The M&G share price gained 4.2% yesterday after Bloomberg reported interest from rival asset manager Schroders which the media said were considering an offer. Any bid for M&G would have been expected to value the asset manager at over £7 billion. Between them, M&G and Schroder have over $1 trillion of assets under management.
However, Bloomberg reported Schroders ultimately decided not to pursue a deal having concluded a bid would not meet its risk to return criteria. M&G’s share price gain appears to have been stimulated by a belief among analysts that the asset manager could now become a takeover target for other buyers.
One potential suitor mentioned is pensions specialist Phoenix, who purchased Standard Life Aberdeen’s £110bn insurance business in 2018 and has a strong track record of buying businesses and then making savings. The company has recently been diversifying from its core business of closed books.

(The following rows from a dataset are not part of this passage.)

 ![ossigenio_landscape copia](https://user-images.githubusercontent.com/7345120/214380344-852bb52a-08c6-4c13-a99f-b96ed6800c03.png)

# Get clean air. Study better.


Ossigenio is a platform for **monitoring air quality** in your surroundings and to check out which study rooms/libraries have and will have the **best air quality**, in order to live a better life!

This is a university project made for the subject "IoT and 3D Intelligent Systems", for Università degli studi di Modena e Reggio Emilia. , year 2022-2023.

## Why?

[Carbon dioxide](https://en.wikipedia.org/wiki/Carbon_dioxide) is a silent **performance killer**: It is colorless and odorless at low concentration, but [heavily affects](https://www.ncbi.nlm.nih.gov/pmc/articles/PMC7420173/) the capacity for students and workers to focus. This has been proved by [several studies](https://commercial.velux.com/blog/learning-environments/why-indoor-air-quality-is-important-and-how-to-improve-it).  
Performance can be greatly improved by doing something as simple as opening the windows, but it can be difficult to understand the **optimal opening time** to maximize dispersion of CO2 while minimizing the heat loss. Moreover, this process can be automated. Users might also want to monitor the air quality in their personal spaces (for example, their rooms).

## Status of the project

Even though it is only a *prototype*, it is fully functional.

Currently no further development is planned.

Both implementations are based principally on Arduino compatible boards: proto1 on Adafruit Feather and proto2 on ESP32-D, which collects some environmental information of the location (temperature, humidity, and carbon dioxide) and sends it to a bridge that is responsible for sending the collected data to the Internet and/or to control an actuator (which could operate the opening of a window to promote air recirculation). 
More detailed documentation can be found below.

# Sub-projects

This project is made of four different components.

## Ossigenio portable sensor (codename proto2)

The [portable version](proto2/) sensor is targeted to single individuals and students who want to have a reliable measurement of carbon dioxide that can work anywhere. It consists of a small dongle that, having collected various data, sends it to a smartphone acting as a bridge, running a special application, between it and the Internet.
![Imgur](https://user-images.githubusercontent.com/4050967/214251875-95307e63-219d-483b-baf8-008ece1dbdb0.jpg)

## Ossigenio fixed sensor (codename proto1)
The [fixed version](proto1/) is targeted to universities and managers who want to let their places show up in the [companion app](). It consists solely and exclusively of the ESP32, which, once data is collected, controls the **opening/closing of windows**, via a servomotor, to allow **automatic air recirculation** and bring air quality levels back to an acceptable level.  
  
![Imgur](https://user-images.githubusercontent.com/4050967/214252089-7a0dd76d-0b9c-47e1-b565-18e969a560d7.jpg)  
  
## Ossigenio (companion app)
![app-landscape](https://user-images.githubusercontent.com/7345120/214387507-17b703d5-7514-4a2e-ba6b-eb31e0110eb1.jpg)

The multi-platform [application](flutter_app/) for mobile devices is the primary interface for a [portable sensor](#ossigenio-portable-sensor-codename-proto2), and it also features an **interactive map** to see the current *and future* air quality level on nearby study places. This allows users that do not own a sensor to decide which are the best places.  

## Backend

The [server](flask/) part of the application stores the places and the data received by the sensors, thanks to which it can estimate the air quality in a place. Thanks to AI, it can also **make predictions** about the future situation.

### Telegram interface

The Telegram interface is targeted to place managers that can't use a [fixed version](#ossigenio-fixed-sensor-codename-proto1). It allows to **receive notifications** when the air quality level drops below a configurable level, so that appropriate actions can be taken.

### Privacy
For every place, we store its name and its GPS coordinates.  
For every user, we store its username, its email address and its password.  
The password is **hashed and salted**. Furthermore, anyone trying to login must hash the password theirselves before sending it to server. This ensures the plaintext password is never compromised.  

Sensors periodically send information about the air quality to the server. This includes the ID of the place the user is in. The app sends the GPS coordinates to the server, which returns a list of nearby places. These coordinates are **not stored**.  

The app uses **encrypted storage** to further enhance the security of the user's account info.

Others mentioned as fitting the bill for potential interest are Rothesay and the Pension Insurance Corporation. Both are, like Phoenix, pensions specialists. Another name thrown into the mix by analysts is Standard Life Aberdeen, soon to be rebranded as Abrdn.
Any potential bidder would have to decide whether they wanted to retain M&G’s insurance and asset management businesses under the roof of a single company or split them into stand-alone companies. Schroder’s main interest is reported to have been in M&G’s asset management business, with an unnamed partner in the deal agreeing to pick up the insurance business.

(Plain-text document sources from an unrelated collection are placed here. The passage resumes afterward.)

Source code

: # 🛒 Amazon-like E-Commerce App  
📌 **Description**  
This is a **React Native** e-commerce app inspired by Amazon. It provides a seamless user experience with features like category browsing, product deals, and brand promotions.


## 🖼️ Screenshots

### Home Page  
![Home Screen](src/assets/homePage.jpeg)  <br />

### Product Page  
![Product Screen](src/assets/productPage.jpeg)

Splitting up the business into two distinct entities could well, should M&G itself wish to attract bids, entice more offers than would be forthcoming for the combined business. However, it would also lead to scrutiny over the attractiveness of the asset management arm minus the cross-pollination from the insurance arm. M&G was itself spun out of Prudential’s UK and European business as a stand-alone company and listed on the London Stock Exchange at a valuation of £5.6 billion in October 2019.
The combined business would expect to achieve a valuation of around £7.5 billion, with the insurance unit accounting for around £5.5 billion of that and the asset management unit £2 billion.
Abrdn’s readiness for a big deal might be compromised by the fact its merger with Standard Life still faces integration challenges, with the City also withholding judgement on how successful it thinks the combined entity will prove to be. Phoenix’s new chief executive Andy Briggs has openly stated his interest in deals. The company has an asset management partnership with Abrdn, as well as having purchased the Standard Life brand from them.
The asset management deal between the two involves Abrdn managing around £147 billion of assets for Phoenix until at least 2031. The implication of that is Phoenix would most likely only be interested in M&G’s insurance business and not the asset management arm.